REQUIRED ACTION:
Could you restate all of the entries, word for word?

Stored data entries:
*****

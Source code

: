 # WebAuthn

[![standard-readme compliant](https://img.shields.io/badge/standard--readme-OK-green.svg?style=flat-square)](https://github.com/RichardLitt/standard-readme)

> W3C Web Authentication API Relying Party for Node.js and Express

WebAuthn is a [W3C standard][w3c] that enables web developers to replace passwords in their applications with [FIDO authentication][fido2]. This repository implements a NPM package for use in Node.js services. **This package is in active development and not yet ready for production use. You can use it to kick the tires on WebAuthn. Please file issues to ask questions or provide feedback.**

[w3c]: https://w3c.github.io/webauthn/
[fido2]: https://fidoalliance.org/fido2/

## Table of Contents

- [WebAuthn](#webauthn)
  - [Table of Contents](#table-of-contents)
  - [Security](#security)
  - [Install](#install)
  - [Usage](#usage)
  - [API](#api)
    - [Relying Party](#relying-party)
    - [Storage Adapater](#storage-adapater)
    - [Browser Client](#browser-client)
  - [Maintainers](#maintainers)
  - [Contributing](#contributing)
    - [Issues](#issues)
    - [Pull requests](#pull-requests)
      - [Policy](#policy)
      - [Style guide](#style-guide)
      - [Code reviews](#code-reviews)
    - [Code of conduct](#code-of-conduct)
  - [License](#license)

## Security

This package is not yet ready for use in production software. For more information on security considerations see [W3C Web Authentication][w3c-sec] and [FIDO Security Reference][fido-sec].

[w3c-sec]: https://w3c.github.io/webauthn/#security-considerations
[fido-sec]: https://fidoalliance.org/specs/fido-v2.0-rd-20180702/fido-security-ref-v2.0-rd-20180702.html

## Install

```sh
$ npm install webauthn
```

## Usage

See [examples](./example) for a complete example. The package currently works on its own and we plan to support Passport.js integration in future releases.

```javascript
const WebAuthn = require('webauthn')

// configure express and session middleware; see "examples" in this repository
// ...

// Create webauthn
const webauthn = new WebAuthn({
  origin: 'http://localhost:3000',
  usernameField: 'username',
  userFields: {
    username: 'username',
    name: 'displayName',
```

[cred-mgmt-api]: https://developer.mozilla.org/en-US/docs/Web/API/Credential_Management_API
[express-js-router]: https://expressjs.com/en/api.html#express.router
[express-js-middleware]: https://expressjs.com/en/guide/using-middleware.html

*****

EXERCISE SOLUTION:
Source code

: # WebAuthn

[![standard-readme compliant](https://img.shields.io/badge/standard--readme-OK-green.svg?style=flat-square)](https://github.com/RichardLitt/standard-readme)

> W3C Web Authentication API Relying Party for Node.js and Express

WebAuthn is a [W3C standard][w3c] that enables web developers to replace passwords in their applications with [FIDO authentication][fido2]. This repository implements a NPM package for use in Node.js services. **This package is in active development and not yet ready for production use. You can use it to kick the tires on WebAuthn. Please file issues to ask questions or provide feedback.**

[w3c]: https://w3c.github.io/webauthn/
[fido2]: https://fidoalliance.org/fido2/

## Table of Contents

- [WebAuthn](#webauthn)
  - [Table of Contents](#table-of-contents)
  - [Security](#security)
  - [Install](#install)
  - [Usage](#usage)
  - [API](#api)
    - [Relying Party](#relying-party)
    - [Storage Adapater](#storage-adapater)
    - [Browser Client](#browser-client)
  - [Maintainers](#maintainers)
  - [Contributing](#contributing)
    - [Issues](#issues)
    - [Pull requests](#pull-requests)
      - [Policy](#policy)
      - [Style guide](#style-guide)
      - [Code reviews](#code-reviews)
    - [Code of conduct](#code-of-conduct)
  - [License](#license)

## Security

This package is not yet ready for use in production software. For more information on security considerations see [W3C Web Authentication][w3c-sec] and [FIDO Security Reference][fido-sec].

[w3c-sec]: https://w3c.github.io/webauthn/#security-considerations
[fido-sec]: https://fidoalliance.org/specs/fido-v2.0-rd-20180702/fido-security-ref-v2.0-rd-20180702.html

## Install

```sh
$ npm install webauthn
```

## Usage

See [examples](./example) for a complete example. The package currently works on its own and we plan to support Passport.js integration in future releases.

```javascript
const WebAuthn = require('webauthn')

// configure express and session middleware; see "examples" in this repository
// ...

// Create webauthn
const webauthn = new WebAuthn({
  origin: 'http://localhost:3000',
  usernameField: 'username',
  userFields: {
    username: 'username',
    name: 'displayName',
```

[cred-mgmt-api]: https://developer.mozilla.org/en-US/docs/Web/API/Credential_Management_API
[express-js-router]: https://expressjs.com/en/api.html#express.router
[express-js-middleware]: https://expressjs.com/en/guide/using-middleware.html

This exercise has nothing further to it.